Also this isn’t a Natsume Yuujin-cho review, the sixth season just started and I haven’t gotten to gush about the earlier ones yet. Is it because it’s shoujo? It’s a lot slower-paced than your typical shounen, but it has a nice, calming atmosphere. I mean, if you had trouble explaining Pokemon to Grandma and her church lady friends, this isn’t gonna be any easier, but I can’t see either of my grandmas understanding why I watch cartoons at my age anyway.


Yikes, yes. Ana Mardoll’s views on Narnia are crazy-scary. I think she was my first encounter with an SJW.

Autumn Grayson
Autumn Grayson

I sort of liked Hwin’s character.
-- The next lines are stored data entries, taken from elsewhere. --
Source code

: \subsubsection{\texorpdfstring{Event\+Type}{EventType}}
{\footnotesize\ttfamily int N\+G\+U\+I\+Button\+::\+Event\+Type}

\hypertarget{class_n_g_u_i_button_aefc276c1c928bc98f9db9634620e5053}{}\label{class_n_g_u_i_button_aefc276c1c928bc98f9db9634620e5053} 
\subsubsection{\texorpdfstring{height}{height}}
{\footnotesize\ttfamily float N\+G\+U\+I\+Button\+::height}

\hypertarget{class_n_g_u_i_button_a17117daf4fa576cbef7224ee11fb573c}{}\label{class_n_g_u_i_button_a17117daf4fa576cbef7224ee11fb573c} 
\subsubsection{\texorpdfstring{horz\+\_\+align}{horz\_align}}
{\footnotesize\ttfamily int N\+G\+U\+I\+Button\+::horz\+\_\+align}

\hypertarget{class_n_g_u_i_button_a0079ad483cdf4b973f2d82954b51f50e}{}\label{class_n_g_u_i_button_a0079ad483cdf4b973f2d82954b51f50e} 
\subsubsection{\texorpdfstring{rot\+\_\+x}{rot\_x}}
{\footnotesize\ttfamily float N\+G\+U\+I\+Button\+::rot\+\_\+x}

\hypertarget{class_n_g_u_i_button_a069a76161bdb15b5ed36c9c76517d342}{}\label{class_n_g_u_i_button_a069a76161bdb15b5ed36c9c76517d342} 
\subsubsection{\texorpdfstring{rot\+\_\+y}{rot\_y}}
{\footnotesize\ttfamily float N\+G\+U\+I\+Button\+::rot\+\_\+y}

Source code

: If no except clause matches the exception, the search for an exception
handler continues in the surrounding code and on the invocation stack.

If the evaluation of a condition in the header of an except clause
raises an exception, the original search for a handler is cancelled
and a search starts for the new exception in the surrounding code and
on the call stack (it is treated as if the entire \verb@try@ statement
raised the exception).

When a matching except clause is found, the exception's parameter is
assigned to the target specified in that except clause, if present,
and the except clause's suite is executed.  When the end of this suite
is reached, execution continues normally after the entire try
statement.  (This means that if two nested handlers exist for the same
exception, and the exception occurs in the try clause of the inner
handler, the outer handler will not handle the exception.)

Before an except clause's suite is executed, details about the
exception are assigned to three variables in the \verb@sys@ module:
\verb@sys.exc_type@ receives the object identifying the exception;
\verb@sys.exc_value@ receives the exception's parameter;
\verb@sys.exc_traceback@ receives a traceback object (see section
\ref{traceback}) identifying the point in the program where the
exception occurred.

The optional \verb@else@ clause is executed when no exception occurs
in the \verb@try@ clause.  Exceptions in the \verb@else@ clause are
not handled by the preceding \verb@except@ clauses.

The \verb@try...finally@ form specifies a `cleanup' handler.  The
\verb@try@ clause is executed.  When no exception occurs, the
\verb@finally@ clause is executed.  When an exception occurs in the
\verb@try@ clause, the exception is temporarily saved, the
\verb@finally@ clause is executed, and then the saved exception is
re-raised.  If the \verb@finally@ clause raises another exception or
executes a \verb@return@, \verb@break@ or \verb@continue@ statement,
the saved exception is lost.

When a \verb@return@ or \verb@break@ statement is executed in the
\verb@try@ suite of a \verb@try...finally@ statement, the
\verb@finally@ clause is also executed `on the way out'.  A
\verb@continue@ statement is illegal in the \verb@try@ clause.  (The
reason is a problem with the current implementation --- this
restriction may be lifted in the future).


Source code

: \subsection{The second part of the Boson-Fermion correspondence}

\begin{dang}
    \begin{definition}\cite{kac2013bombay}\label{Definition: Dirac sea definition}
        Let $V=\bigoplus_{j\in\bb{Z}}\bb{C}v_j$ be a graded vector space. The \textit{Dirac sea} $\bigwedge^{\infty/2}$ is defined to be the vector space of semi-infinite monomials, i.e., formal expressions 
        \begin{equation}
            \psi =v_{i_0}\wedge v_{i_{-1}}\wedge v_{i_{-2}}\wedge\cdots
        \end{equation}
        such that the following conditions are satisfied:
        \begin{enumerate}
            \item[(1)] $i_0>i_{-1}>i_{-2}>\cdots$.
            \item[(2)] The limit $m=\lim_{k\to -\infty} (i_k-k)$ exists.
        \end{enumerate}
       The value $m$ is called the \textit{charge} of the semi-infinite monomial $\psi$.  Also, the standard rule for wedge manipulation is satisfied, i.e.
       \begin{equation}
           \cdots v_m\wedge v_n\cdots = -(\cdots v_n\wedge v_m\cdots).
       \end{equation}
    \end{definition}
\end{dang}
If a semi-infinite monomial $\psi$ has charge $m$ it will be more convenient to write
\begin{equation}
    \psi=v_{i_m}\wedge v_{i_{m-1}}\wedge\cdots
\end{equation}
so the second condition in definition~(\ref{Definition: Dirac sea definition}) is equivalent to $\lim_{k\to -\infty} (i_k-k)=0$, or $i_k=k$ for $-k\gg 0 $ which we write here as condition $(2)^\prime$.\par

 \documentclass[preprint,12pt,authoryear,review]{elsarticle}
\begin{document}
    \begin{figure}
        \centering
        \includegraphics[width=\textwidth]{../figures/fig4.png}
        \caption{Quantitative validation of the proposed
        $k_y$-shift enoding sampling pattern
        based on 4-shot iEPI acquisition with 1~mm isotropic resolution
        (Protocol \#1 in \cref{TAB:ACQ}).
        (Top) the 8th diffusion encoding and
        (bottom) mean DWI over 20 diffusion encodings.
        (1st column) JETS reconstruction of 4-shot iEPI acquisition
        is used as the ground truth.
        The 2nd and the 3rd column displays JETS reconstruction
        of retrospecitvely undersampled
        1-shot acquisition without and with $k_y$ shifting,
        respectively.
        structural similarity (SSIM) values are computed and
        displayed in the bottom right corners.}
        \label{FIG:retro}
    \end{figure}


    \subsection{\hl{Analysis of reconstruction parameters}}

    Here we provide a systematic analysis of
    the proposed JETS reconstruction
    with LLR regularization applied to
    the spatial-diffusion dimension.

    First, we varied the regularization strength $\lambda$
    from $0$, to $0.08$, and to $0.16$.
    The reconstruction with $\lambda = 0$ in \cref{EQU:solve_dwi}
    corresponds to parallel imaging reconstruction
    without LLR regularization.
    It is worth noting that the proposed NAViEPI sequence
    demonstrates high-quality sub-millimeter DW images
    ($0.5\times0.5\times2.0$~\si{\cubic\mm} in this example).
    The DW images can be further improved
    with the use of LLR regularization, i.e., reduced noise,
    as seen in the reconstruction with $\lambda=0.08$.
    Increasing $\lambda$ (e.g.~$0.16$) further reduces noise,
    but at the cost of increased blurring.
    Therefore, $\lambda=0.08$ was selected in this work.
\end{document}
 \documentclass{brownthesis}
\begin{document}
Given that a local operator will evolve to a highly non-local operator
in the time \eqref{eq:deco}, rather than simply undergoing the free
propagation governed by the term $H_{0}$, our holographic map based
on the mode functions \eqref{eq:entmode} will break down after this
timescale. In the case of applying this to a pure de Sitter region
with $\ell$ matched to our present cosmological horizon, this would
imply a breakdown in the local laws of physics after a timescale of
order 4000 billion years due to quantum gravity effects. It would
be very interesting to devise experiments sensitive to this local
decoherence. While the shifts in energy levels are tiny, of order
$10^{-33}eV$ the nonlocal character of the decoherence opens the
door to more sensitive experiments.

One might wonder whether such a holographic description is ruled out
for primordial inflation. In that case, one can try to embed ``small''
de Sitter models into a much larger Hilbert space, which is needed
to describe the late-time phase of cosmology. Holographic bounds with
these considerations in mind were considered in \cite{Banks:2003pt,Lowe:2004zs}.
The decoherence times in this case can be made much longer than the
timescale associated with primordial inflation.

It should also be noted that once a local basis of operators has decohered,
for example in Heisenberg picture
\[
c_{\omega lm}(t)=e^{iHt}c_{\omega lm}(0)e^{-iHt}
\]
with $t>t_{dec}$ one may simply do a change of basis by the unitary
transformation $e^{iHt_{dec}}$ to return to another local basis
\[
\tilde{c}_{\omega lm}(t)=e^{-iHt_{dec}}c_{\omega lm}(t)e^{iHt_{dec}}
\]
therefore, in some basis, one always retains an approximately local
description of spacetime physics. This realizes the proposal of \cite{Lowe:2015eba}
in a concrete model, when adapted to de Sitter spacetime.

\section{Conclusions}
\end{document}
She was nice and timid and caring, and a softer being like her was good for balancing out other characters in the story, like Aravis, who is tough and cool yet has a kind side to her. Or Bree, who was kind but was more firm and tough by nature. It’s a little sad if people want to dismiss Narnia as sexist. Some characters say sexist comments, but the book itself contains many strong female characters, (If I recall correctly Lucy was said to go out into battle with the men) And I suspect these strong female characters went against the grain of how women were often perceived in some cases around the times these books were written. In a lot of ways it can be seen as pioneering feminism a bit.

As far as Hwin not having much character development…Narnia wasn’t a super detailed book in that respect. A lot of characters didn’t get much development except for a few major ones, and I think that’s more about the style the series was written in.

BTW, notleia, would you be interested in being a beta reader? I don’t have anything written complete enough for betas yet, but I’m trying to be on the lookout for possible beta readers.


I’m game for beta reading, but I feel responsible for warning you that I can be pretty mean because of my SJW-flavored training in elitist literary snobbery. Let the buyer beware.

Autumn Grayson
Autumn Grayson

Alright, I’ll keep that in mind 😛

Do you mind reading stories that have animals as the main characters(ones mainly aimed at teens and adults) or do you only like stories that center on humans or a mixed cast of both human and animal characters?


I’ll probably read any of it, tho come to think of it the last wholly animal-centric story I read was Watership Down. Or maybe one of those Warrior Cat books that I don’t care for as much, but it’s not really because of the main characters being animals.

Autumn Grayson
Autumn Grayson

All this is part of why I am going to publish my own stories, rather than try and leap through the hoops of secular or Christian publishing houses. And really, these issues aren’t directly a matter of whether someone publishes in the Christian Fiction genre or not, it’s a matter of where someone gets published or who they are trying to sell to. Plenty of my stories will be Christian fiction, but will still have violence, mild curse words, and deal with a lot of heavy topics.

Eric Michael Heiden

Definite food for thought.

Your closing statement really speaks to me. God calls some Christian authors to the Christian market and others to the secular market, and neither calling is higher than the other.

Thanks for writing this.


I’m an indie and I write Christian fiction. Four books on Amazon. My last book was the most fun I’ve had writing. The main character (an abused woman) denied there was as God, even calling him a murderer, and I got to rack up a body count(9). Then I got a nasty gram on FB saying that I couldn’t be a Christian because I wasn’t giving my books away for free.
Your last sentence “Christian authors can strive to do both, in whatever sphere God has called them to serve.” was very freeing for me. In my ‘real’ world people question God, deny him, and bad things happen to good people. It seems to me that current Christian Fiction is usually so often removed from reality. People don’t just become Christians just because you said “Jesus Loves You”. There’s a process and it’s often times painful. My fiction world reflects a lot of my life (sans body count). I’ve seriously been thinking about not writing Christian Fiction any longer if only because the longer I’m with it the more disappointed I get with it. I think I can write a decent secular fiction and still maintain my faith.